Conheci a obra de Maxwell Alexandre no dia do seu batismo na galeria A gentil Carioca em 2018. O batizado, performático e simbólico, também deu o nome à sua exposição individual: ‘O Batismo de Maxwell Alexandre’. Com direito a distribuição de velas e de pagelas devocionais da Igreja do Reino de Arte (criada por Maxwell e amigos), a cerimônia do artista (de família religiosa, porém nunca batizado) pode ser lida com múltiplos sentidos, pois também marca a sua entrada definitiva no circuito da arte.
Maxwell trabalha com pinturas de mediano e grande formato, mas quase não pinta sobre tela: utiliza como suporte elementos cotidianos e acessíveis como lonas de piscinas capri, papel pardo, restos de antenas parabólicas, portas e esquadrias de ferro, etc. Dessa forma, converte materiais inusitados em suporte material e simbólico das suas narrativas. Narrativas que são construídas a partir das suas vivencias no Rio de Janeiro, sobretudo, na favela da Rocinha (onde possui o seu ateliê).
O artista oscila entre a pintura e as ações performáticas: além do batismo, também realiza procissões nas quais carrega as suas telas até o destino expositivo para serem montadas. O momento pré-exposição também marca o ritual e se converte em obra de arte, em oração.
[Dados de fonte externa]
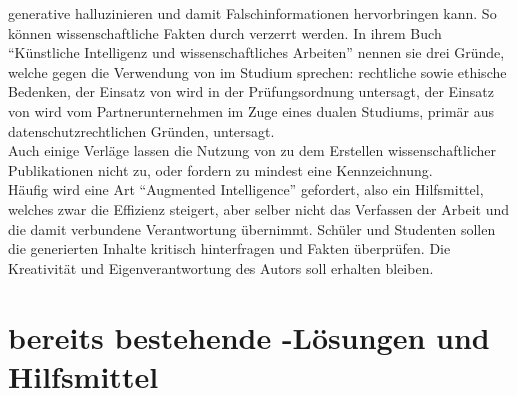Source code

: \documentclass[../main.tex]{subfiles}
\begin{document}
generative  halluzinieren und damit Falschinformationen hervorbringen kann. So können wissenschaftliche Fakten durch  verzerrt werden. In ihrem Buch "`Künstliche Intelligenz und wissenschaftliches Arbeiten"' nennen sie drei 
Gründe, welche gegen die Verwendung von  im Studium sprechen: rechtliche sowie ethische Bedenken, der Einsatz von  wird in der Prüfungsordnung untersagt, 
der Einsatz von  wird vom Partnerunternehmen im Zuge eines dualen Studiums, primär aus datenschutzrechtlichen Gründen, untersagt.\cite{BucherSchwarzerHolzwweißig} \\Auch einige Verläge lassen 
die Nutzung von  zu dem Erstellen wissenschaftlicher Publikationen nicht zu, oder fordern zu mindest eine Kennzeichnung\cite{ZukunftWissenschaftlichesPublizieren}.\\ 
Häufig wird eine Art "`Augmented Intelligence"' gefordert, also ein Hilfsmittel, welches zwar die Effizienz steigert, aber selber nicht das Verfassen der 
Arbeit und die damit verbundene Verantwortung übernimmt. Schüler und Studenten sollen die generierten Inhalte kritisch hinterfragen und Fakten überprüfen. Die Kreativität und 
Eigenverantwortung des Autors soll erhalten bleiben.\cite{BucherSchwarzerHolzwweißig,humanWritingToAi,teachers,ZukunftWissenschaftlichesPublizieren} 

\section{bereits bestehende -Lösungen und Hilfsmittel}
\label{sec:bereitsBestehendeLoesungen}
\end{document}
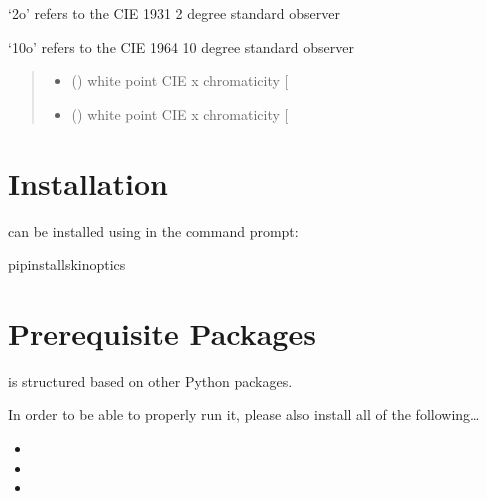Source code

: \documentclass[letterpaper,10pt,english]{sphinxmanual}
\begin{document}
\begin{fulllineitems}
\begin{DUlineblock}{0em}
\item[] ‘2o’ refers to the CIE 1931 2 degree standard observer
\item[] ‘10o’ refers to the CIE 1964 10 degree standard observer
\end{DUlineblock}
\begin{quote}\begin{description}
\sphinxAtStartPar
\begin{itemize}
\item {} 
\sphinxAtStartPar
{} () \textendash{} white point CIE x chromaticity {[}\sphinxhyphen{}{]}

\item {} 
\sphinxAtStartPar
{} () \textendash{} white point CIE x chromaticity {[}\sphinxhyphen{}{]}

\end{itemize}


\end{description}\end{quote}

\end{fulllineitems}



\chapter{Installation}
\label{\detokenize{index:installation}}
\sphinxAtStartPar
{} can be installed using  in the command prompt:

\begin{sphinxVerbatim}[commandchars=\\\{\}]
pipinstallskinoptics
\end{sphinxVerbatim}


\chapter{Prerequisite Packages}
\label{\detokenize{index:prerequisite-packages}}
\begin{DUlineblock}{0em}
\item[]  is structured based on other Python packages.
\item[] In order to be able to properly run it, please also install all of the following…
\end{DUlineblock}
\begin{itemize}
\item {} 
\sphinxAtStartPar
{}

\item {} 
\sphinxAtStartPar
{}

\item {} 
\sphinxAtStartPar
{}

\end{itemize}
\end{document}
Para ele, pinturas são orações e o seu ateliê é o templo.
Ainda em 2018 sua obra Éramos as cinzas, agora somos o fogo (2018), com um tamanho imponente, anunciava a entrada da exposição ‘Histórias Afro-Atlânticas’ (ganhadora do título de melhor exposição do ano), e o artista conquistava uma residência no Delfina Foundation em Londres. 2019 não seria diferente para ele: no dia 7 desse mês, o artista inaugurou a exposição ‘Pardo é Papel’ no Museu de Arte Contemporânea de Lyon na França.
Maxwell afirma que ao pintar corpos negros sobre papel pardo está articulando um “ato político e conceitual” já que “a cor parda foi usada durante muito tempo para velar a negritude.” E ao levar a cabo esse ato intensifica “o diálogo entre a quantidade de papel articulada e o número de corpos pretos em posições contemporâneas de poder”.
Das suas grandes “telas” de papel pardo surgem cenas cotidianas, talvez íntimas, com personagens de rostos apenas esboçados. Convivem caos e repressão, com esperança e luta. Compartilham o mesmo espaço marcas (toddynho, danone, adidas, etc.) com uniformes de escolas públicas, personagens pop e super-heróis. O artista cria um universo cultural e político, que parte das suas experiências cotidianas e pessoais, suficientemente potente para atravessar qualquer que tenha vivido ou transitado o cotidiano marginalizado do Rio de Janeiro. E é nesse ponto em que reside a potência do seu trabalho: no encontro desse universo narrativo com o seu suporte material, que está impregnado de significados e que reforça o caráter crítico da obra. Pergunto-me como o espectador europeu de ‘Pardo é papel’ reage frente a essas imagens e esse universo que lhe é tão alheio.